Neither the holiday nor the saint are Irish, so it’s only fitting that we celebrate with food that isn’t either. St. Patrick was the son of a 4th Century Roman official, and although historians disagree as to whether his homeland was in modern day France or England, it wasn’t in Ireland. He was dragged to the Emerald Isle as a prisoner and escaped as soon as he could. (For more on Patrick, see my post here.) Centuries later, in 1762, other men who’d fled the green shores hosted the first St. Patrick’s Day parade in New York. That’s right, the first rowdy celebrants of Ireland’s patron saint were not Irish but American. And they still are. Dubliners come out in droves to see the “Patrick’s Day” parade, and they come to see the show put on by the crazy Americans with green hair drinking green beer. (For more about St. Patrick’s Day in Ireland, see my post here.) So we have an American holiday created to honor a Roman saint. Why not celebrate it with a Jewish culinary staple?
At the time the vast majority of Irish emigrated to America in the 1800s, most people in Ireland were not eating beef, corned or otherwise. They couldn’t afford it. Pork was much more common, and it was heavily cured with salt. When Irish arrived in cities like New York, they found beef to be cheaper than pork and they also found their Jewish neighbors serving a salt cured beef that tasted similar to the bacon they enjoyed back in Ireland (which is not much like American “streaky bacon”). So did the Irish immigrants eat corned beef because it was as close as they could get to back-home cooking or because it was the cheapest meat they could find? I think the answer is “yes.” They ate what was cheapest back in Ireland as well as in their new homeland. Good food is important. But it’s also important to save money so you have enough left to buy beer. In fact, you buy the beer first. Then after a while you don’t care what the meat is. And the cabbage? Another U.S. substitution. Potatoes were relatively cheap, but cabbage was cheaper. Again, more money for beer.
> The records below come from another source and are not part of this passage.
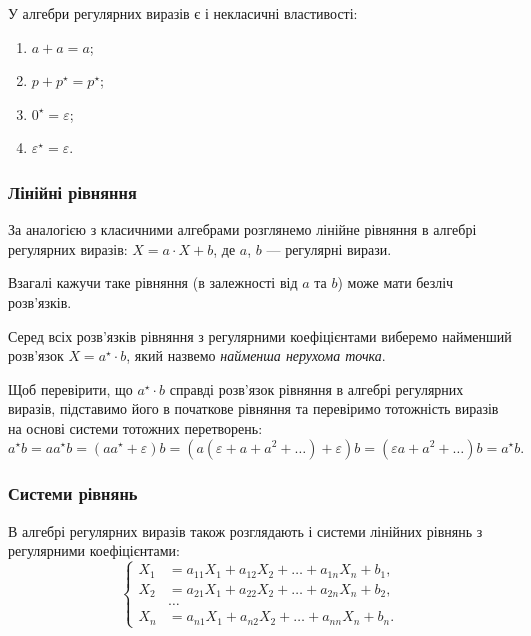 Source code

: У алгебри регулярних виразів є і некласичні властивості:
\begin{enumerate}
	\item $a + a = a$;
	\item $p + p^\star = p^\star$;
	\item $0^\star = \varepsilon$;
	\item $\varepsilon^\star = \varepsilon$.
\end{enumerate}

\subsubsection{Лінійні рівняння}

За аналогією з класичними алгебрами розглянемо лінійне рівняння в алгебрі регулярних виразів: $X = a \cdot X + b$, де $a$, $b$ --- регулярні вирази. \medskip

Взагалі кажучи таке рівняння (в залежності від $a$ та $b$) може мати безліч розв'язків. \medskip

Серед всіх розв'язків рівняння з регулярними коефіцієнтами виберемо найменший розв'язок $X = a^\star \cdot b$, який назвемо \textit{найменша нерухома точка}. \medskip

Щоб перевірити, що $a^\star \cdot b$ справді розв'язок рівняння в алгебрі регулярних виразів, підставимо його в початкове рівняння та перевіримо тотожність виразів на основі системи тотожних перетворень:
\[ a^\star b = a a^\star b = (a a^\star + \varepsilon) b = (a (\varepsilon + a + a^2 + \ldots ) + \varepsilon) b = (\varepsilon a + a^2 + \ldots) b = a^\star b. \]

\subsubsection{Системи рівнянь}

В алгебрі регулярних виразів також розглядають і системи лінійних рівнянь з регулярними коефіцієнтами:
\begin{equation}
	\left\{
		\begin{aligned}
			X_1 &= a_{11} X_1 + a_{12} X_2 + \ldots + a_{1n} X_n + b_1, \\
			X_2 &= a_{21} X_1 + a_{22} X_2 + \ldots + a_{2n} X_n + b_2, \\
			&\ldots \\
			X_n &= a_{n1} X_1 + a_{n2} X_2 + \ldots + a_{nn} X_n + b_n.
		\end{aligned}
	\right.
\end{equation}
And that brings us to the one aspect of the holiday that is Irish – the drinking. I don’t think the Irish drink any more than Americans do—in fact, I think most of them drink less. But in Ireland there is a culture of drinking and socializing in pubs—going out to drink rather than sitting down with a six-pack at home—and that is one aspect of Irish culture that we Americans copy on St. Patrick’s Day. People who would normally head home after work on a Tuesday will head to a bar instead just because it’s March 17. Hopefully they will meet up with friends, laugh, and have a “good bit of craic” as my host mom in Dublin used to say. (Craic or crack meaning loud boisterous fun talk, not a drug derived from cocaine.) They say that everyone is Irish on St. Patrick’s Day, and in an Irish bar, that’s really true.
So if the alcohol is more Irish than the corned beef and cabbage, why aren’t the stores putting Irish whiskey on sale?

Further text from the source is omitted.